> **EXERCISE DETAILS**
The result should be every line of the listing that holds the word "back".

::::::::

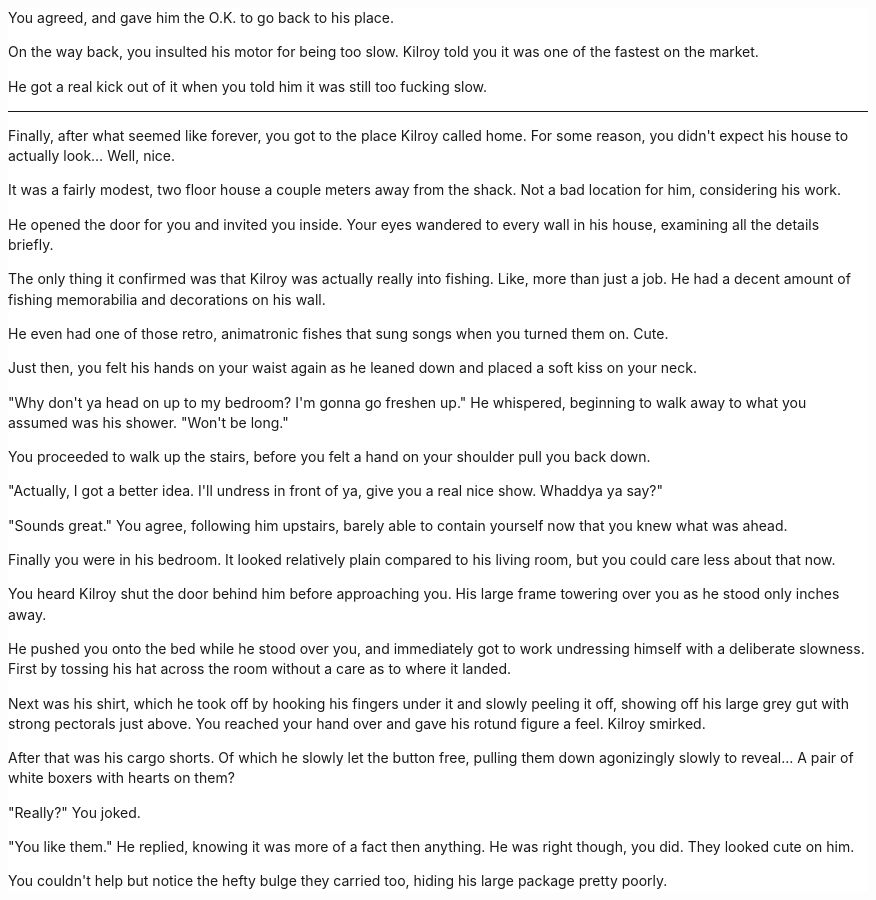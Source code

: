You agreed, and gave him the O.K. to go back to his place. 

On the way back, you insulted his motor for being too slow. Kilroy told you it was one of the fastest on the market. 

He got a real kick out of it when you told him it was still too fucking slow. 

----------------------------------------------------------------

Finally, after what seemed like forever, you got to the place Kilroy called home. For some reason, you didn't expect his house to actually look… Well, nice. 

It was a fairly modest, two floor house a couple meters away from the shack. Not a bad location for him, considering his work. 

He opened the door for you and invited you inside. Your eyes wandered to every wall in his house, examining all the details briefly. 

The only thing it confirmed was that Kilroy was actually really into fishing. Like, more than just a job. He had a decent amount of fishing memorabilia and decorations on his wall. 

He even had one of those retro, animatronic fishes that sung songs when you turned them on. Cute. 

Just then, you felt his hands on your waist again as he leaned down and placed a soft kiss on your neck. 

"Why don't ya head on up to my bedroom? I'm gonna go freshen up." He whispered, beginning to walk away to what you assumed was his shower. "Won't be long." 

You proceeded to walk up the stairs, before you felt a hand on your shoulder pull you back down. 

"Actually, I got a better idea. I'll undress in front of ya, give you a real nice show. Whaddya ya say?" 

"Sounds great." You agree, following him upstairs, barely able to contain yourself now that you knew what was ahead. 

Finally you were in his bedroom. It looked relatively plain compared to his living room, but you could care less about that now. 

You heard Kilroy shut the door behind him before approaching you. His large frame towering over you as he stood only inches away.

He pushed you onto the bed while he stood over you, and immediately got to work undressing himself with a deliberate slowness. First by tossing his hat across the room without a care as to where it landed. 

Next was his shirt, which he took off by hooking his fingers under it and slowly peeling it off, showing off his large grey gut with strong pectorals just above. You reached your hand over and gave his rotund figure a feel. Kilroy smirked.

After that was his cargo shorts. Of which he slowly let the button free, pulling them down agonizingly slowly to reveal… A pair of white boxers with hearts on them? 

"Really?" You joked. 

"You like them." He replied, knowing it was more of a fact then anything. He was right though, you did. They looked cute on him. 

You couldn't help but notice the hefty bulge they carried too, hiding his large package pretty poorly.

::::::::

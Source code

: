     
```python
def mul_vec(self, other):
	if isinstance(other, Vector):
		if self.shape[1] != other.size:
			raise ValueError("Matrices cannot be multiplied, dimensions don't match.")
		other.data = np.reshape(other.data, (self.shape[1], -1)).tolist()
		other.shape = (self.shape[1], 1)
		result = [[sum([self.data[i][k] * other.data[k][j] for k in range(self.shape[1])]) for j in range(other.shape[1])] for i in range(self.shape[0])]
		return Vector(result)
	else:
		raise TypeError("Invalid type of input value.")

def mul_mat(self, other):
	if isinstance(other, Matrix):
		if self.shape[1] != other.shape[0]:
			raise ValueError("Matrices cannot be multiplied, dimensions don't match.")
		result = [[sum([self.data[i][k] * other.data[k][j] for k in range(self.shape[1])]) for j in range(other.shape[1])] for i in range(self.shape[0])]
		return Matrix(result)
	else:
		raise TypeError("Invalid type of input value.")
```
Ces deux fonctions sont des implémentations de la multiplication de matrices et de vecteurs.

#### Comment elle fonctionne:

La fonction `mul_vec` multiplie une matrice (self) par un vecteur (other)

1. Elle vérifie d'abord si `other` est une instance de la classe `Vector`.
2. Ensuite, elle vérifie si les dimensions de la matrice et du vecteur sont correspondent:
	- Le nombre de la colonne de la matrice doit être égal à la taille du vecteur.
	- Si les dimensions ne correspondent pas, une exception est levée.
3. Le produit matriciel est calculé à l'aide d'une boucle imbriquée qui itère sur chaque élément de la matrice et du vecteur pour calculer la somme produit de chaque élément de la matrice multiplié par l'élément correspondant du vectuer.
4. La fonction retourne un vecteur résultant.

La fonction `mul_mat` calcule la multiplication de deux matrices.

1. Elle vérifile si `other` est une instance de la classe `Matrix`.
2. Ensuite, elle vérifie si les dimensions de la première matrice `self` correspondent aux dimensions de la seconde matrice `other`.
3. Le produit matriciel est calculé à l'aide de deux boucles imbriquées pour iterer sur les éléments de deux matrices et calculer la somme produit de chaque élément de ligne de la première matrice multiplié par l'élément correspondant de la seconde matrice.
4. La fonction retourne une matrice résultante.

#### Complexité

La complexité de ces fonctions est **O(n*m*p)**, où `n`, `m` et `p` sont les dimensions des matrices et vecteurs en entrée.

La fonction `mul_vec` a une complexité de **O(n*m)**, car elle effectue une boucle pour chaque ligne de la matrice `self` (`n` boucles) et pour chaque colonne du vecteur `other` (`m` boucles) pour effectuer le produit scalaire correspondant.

::::::::

> **EXPECTED ANSWER**
:You agreed, and gave him the O.K. to go back to his place. 
On the way back, you insulted his motor for being too slow. Kilroy told you it was one of the fastest on the market. 
You proceeded to walk up the stairs, before you felt a hand on your shoulder pull you back down. 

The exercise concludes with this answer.